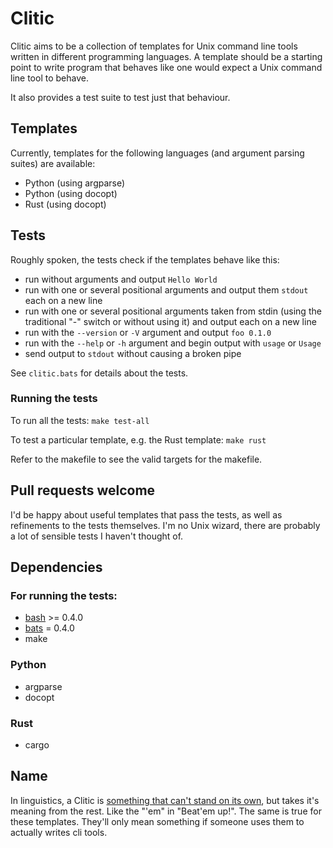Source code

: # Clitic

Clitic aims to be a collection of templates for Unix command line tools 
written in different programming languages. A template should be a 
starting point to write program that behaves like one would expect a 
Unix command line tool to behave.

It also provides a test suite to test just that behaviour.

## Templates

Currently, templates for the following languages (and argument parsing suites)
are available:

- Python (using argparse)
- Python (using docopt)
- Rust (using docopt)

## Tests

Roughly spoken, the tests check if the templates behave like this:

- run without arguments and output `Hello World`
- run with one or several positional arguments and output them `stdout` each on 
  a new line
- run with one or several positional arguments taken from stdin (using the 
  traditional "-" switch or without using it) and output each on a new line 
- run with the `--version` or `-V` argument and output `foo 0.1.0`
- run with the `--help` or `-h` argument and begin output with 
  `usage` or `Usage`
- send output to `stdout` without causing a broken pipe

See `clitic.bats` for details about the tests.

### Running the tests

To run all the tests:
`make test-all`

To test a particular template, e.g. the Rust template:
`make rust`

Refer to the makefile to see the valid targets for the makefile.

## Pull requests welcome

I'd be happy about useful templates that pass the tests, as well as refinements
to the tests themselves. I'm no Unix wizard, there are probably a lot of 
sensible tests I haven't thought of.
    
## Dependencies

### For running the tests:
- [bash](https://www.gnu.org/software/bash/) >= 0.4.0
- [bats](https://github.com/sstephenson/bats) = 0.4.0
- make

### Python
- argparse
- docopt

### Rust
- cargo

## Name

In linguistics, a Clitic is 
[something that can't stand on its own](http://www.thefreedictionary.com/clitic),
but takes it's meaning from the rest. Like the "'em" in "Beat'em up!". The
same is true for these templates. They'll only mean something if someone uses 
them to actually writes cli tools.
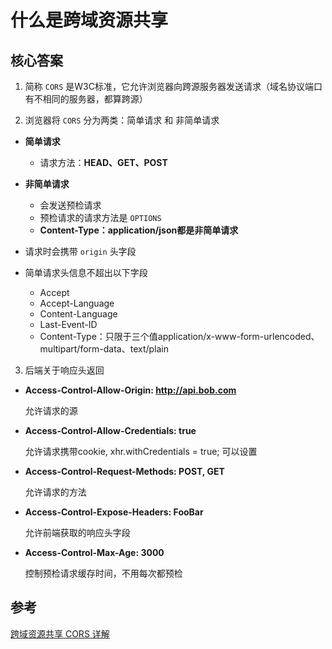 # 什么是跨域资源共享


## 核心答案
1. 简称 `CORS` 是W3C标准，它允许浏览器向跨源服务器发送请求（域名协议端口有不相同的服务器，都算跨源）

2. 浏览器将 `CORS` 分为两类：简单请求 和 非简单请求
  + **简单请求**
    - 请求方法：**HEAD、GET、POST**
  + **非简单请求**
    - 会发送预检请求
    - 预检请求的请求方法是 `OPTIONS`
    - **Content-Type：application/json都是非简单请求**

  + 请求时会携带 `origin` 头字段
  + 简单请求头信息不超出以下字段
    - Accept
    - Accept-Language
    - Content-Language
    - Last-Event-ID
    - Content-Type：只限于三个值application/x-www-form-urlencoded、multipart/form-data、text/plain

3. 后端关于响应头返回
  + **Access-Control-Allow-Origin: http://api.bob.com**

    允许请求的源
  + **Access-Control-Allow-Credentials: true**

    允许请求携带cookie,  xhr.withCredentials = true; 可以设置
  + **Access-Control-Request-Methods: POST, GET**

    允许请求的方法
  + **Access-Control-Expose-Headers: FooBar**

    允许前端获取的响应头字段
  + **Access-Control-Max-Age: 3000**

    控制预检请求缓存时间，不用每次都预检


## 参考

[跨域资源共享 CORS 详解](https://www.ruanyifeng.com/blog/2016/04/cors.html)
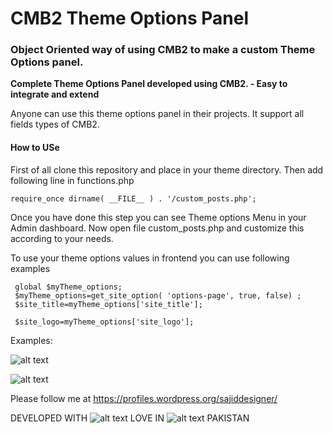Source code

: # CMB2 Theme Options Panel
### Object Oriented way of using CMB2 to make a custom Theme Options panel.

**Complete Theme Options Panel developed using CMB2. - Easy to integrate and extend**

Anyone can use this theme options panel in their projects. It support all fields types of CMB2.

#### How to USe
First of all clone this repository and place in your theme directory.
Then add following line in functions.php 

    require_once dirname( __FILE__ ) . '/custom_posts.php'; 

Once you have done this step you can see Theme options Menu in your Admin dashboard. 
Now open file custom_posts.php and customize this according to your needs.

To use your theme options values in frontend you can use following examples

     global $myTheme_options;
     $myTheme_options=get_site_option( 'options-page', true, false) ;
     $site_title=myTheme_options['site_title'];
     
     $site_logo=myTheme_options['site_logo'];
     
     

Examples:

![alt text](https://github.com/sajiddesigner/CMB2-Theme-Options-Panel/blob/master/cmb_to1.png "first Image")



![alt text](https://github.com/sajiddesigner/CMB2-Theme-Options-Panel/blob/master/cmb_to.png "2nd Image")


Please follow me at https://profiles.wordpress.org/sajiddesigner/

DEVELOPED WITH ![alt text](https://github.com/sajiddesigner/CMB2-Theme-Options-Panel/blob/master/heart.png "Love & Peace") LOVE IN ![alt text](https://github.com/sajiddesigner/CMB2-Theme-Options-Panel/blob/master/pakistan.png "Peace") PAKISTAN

....

### EXERCISE PROMPT:
No picture should be included when the data are set down again exactly.

### THE COMPLETED TASK:
Source code

: # Clitic

Clitic aims to be a collection of templates for Unix command line tools 
written in different programming languages. A template should be a 
starting point to write program that behaves like one would expect a 
Unix command line tool to behave.

It also provides a test suite to test just that behaviour.

## Templates

Currently, templates for the following languages (and argument parsing suites)
are available:

- Python (using argparse)
- Python (using docopt)
- Rust (using docopt)

## Tests

Roughly spoken, the tests check if the templates behave like this:

- run without arguments and output `Hello World`
- run with one or several positional arguments and output them `stdout` each on 
  a new line
- run with one or several positional arguments taken from stdin (using the 
  traditional "-" switch or without using it) and output each on a new line 
- run with the `--version` or `-V` argument and output `foo 0.1.0`
- run with the `--help` or `-h` argument and begin output with 
  `usage` or `Usage`
- send output to `stdout` without causing a broken pipe

See `clitic.bats` for details about the tests.

### Running the tests

To run all the tests:
`make test-all`

To test a particular template, e.g. the Rust template:
`make rust`

Refer to the makefile to see the valid targets for the makefile.

## Pull requests welcome

I'd be happy about useful templates that pass the tests, as well as refinements
to the tests themselves. I'm no Unix wizard, there are probably a lot of 
sensible tests I haven't thought of.
    
## Dependencies

### For running the tests:
- [bash](https://www.gnu.org/software/bash/) >= 0.4.0
- [bats](https://github.com/sstephenson/bats) = 0.4.0
- make

### Python
- argparse
- docopt

### Rust
- cargo

## Name

In linguistics, a Clitic is 
[something that can't stand on its own](http://www.thefreedictionary.com/clitic),
but takes it's meaning from the rest. Like the "'em" in "Beat'em up!". The
same is true for these templates. They'll only mean something if someone uses 
them to actually writes cli tools.
 # 什么是跨域资源共享


## 核心答案
1. 简称 `CORS` 是W3C标准，它允许浏览器向跨源服务器发送请求（域名协议端口有不相同的服务器，都算跨源）

2. 浏览器将 `CORS` 分为两类：简单请求 和 非简单请求
  + **简单请求**
    - 请求方法：**HEAD、GET、POST**
  + **非简单请求**
    - 会发送预检请求
    - 预检请求的请求方法是 `OPTIONS`
    - **Content-Type：application/json都是非简单请求**

  + 请求时会携带 `origin` 头字段
  + 简单请求头信息不超出以下字段
    - Accept
    - Accept-Language
    - Content-Language
    - Last-Event-ID
    - Content-Type：只限于三个值application/x-www-form-urlencoded、multipart/form-data、text/plain

3. 后端关于响应头返回
  + **Access-Control-Allow-Origin: http://api.bob.com**

    允许请求的源
  + **Access-Control-Allow-Credentials: true**

    允许请求携带cookie,  xhr.withCredentials = true; 可以设置
  + **Access-Control-Request-Methods: POST, GET**

    允许请求的方法
  + **Access-Control-Expose-Headers: FooBar**

    允许前端获取的响应头字段
  + **Access-Control-Max-Age: 3000**

    控制预检请求缓存时间，不用每次都预检


## 参考

[跨域资源共享 CORS 详解](https://www.ruanyifeng.com/blog/2016/04/cors.html)
Source code

: # CMB2 Theme Options Panel
### Object Oriented way of using CMB2 to make a custom Theme Options panel.

**Complete Theme Options Panel developed using CMB2. - Easy to integrate and extend**

Anyone can use this theme options panel in their projects. It support all fields types of CMB2.

#### How to USe
First of all clone this repository and place in your theme directory.
Then add following line in functions.php 

    require_once dirname( __FILE__ ) . '/custom_posts.php'; 

Once you have done this step you can see Theme options Menu in your Admin dashboard. 
Now open file custom_posts.php and customize this according to your needs.

To use your theme options values in frontend you can use following examples

     global $myTheme_options;
     $myTheme_options=get_site_option( 'options-page', true, false) ;
     $site_title=myTheme_options['site_title'];
     
     $site_logo=myTheme_options['site_logo'];
     
     

Examples:

![alt text](https://github.com/sajiddesigner/CMB2-Theme-Options-Panel/blob/master/cmb_to1.png "first Image")



![alt text](https://github.com/sajiddesigner/CMB2-Theme-Options-Panel/blob/master/cmb_to.png "2nd Image")


Please follow me at https://profiles.wordpress.org/sajiddesigner/

DEVELOPED WITH ![alt text](https://github.com/sajiddesigner/CMB2-Theme-Options-Panel/blob/master/heart.png "Love & Peace") LOVE IN ![alt text](https://github.com/sajiddesigner/CMB2-Theme-Options-Panel/blob/master/pakistan.png "Peace") PAKISTAN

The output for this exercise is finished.